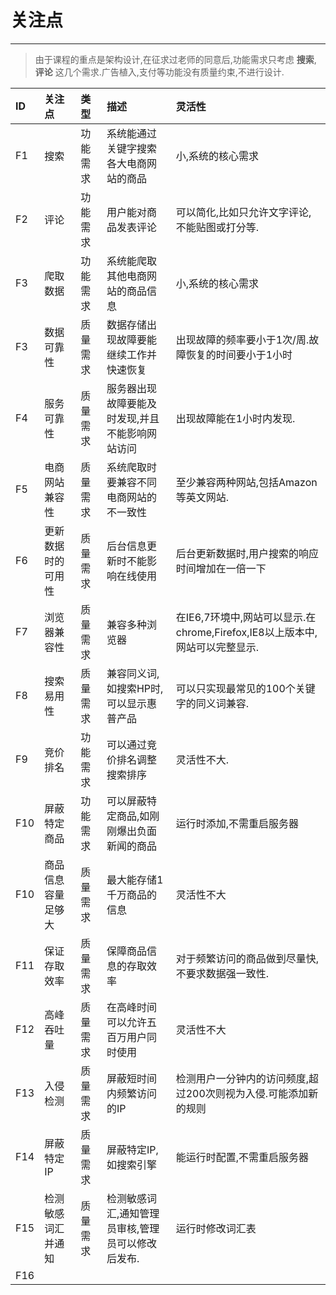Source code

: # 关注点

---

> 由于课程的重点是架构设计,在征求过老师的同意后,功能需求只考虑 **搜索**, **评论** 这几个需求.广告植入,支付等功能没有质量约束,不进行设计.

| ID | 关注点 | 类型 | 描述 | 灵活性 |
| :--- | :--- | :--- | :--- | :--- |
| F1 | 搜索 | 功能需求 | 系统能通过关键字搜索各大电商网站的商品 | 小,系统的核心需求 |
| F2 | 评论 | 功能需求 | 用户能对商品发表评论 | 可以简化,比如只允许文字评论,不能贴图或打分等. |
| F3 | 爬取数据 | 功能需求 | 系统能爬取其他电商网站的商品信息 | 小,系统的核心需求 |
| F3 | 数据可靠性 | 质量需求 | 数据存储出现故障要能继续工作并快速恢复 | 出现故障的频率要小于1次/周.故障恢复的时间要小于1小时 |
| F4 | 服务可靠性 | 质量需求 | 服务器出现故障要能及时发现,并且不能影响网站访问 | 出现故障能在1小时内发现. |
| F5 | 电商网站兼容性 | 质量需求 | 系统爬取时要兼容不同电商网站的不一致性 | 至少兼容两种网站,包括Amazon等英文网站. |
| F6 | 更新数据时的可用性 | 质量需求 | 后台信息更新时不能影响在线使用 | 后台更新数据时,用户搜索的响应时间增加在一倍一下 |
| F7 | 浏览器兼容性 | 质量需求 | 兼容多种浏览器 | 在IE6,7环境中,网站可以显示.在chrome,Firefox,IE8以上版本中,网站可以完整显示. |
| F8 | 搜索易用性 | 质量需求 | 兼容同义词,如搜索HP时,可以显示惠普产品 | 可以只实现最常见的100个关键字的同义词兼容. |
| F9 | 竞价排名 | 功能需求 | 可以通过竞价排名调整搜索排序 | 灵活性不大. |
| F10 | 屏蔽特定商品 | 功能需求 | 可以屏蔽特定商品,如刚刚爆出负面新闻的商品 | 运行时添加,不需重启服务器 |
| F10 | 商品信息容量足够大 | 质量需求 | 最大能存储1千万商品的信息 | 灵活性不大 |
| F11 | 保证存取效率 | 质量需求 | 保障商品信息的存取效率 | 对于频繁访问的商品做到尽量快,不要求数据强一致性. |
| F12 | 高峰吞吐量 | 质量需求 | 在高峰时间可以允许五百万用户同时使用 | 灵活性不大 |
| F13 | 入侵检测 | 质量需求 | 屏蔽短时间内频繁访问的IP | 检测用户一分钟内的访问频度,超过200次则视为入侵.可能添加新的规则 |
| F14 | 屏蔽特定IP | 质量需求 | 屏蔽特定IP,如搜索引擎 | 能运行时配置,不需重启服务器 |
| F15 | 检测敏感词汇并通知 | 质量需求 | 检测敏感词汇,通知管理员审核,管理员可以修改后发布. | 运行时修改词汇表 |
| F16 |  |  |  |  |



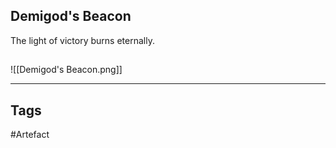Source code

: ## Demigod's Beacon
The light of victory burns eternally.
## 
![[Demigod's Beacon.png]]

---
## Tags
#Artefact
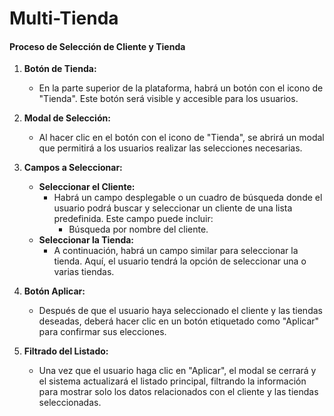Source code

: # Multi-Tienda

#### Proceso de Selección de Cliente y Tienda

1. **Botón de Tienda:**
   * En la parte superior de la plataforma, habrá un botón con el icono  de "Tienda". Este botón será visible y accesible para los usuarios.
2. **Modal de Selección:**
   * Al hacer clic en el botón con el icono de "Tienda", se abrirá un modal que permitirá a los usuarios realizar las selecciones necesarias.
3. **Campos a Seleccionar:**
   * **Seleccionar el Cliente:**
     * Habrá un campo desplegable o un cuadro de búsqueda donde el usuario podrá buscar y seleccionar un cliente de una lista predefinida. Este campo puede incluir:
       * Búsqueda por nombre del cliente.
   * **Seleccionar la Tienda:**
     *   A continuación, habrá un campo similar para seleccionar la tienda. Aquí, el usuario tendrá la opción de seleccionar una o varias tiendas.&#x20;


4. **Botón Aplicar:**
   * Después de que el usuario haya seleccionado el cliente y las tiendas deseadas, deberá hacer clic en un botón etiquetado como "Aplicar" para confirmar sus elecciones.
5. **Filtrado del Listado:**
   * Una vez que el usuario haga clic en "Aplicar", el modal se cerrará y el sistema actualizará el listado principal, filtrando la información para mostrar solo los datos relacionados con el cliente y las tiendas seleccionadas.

ACTIVITY:
Copy all lines above containing the string "质量需求".

ANSWER SPACE:
| F3 | 数据可靠性 | 质量需求 | 数据存储出现故障要能继续工作并快速恢复 | 出现故障的频率要小于1次/周.故障恢复的时间要小于1小时 |
| F4 | 服务可靠性 | 质量需求 | 服务器出现故障要能及时发现,并且不能影响网站访问 | 出现故障能在1小时内发现. |
| F5 | 电商网站兼容性 | 质量需求 | 系统爬取时要兼容不同电商网站的不一致性 | 至少兼容两种网站,包括Amazon等英文网站. |
| F6 | 更新数据时的可用性 | 质量需求 | 后台信息更新时不能影响在线使用 | 后台更新数据时,用户搜索的响应时间增加在一倍一下 |
| F7 | 浏览器兼容性 | 质量需求 | 兼容多种浏览器 | 在IE6,7环境中,网站可以显示.在chrome,Firefox,IE8以上版本中,网站可以完整显示. |
| F8 | 搜索易用性 | 质量需求 | 兼容同义词,如搜索HP时,可以显示惠普产品 | 可以只实现最常见的100个关键字的同义词兼容. |
| F10 | 商品信息容量足够大 | 质量需求 | 最大能存储1千万商品的信息 | 灵活性不大 |
| F11 | 保证存取效率 | 质量需求 | 保障商品信息的存取效率 | 对于频繁访问的商品做到尽量快,不要求数据强一致性. |
| F12 | 高峰吞吐量 | 质量需求 | 在高峰时间可以允许五百万用户同时使用 | 灵活性不大 |
| F13 | 入侵检测 | 质量需求 | 屏蔽短时间内频繁访问的IP | 检测用户一分钟内的访问频度,超过200次则视为入侵.可能添加新的规则 |
| F14 | 屏蔽特定IP | 质量需求 | 屏蔽特定IP,如搜索引擎 | 能运行时配置,不需重启服务器 |
| F15 | 检测敏感词汇并通知 | 质量需求 | 检测敏感词汇,通知管理员审核,管理员可以修改后发布. | 运行时修改词汇表 |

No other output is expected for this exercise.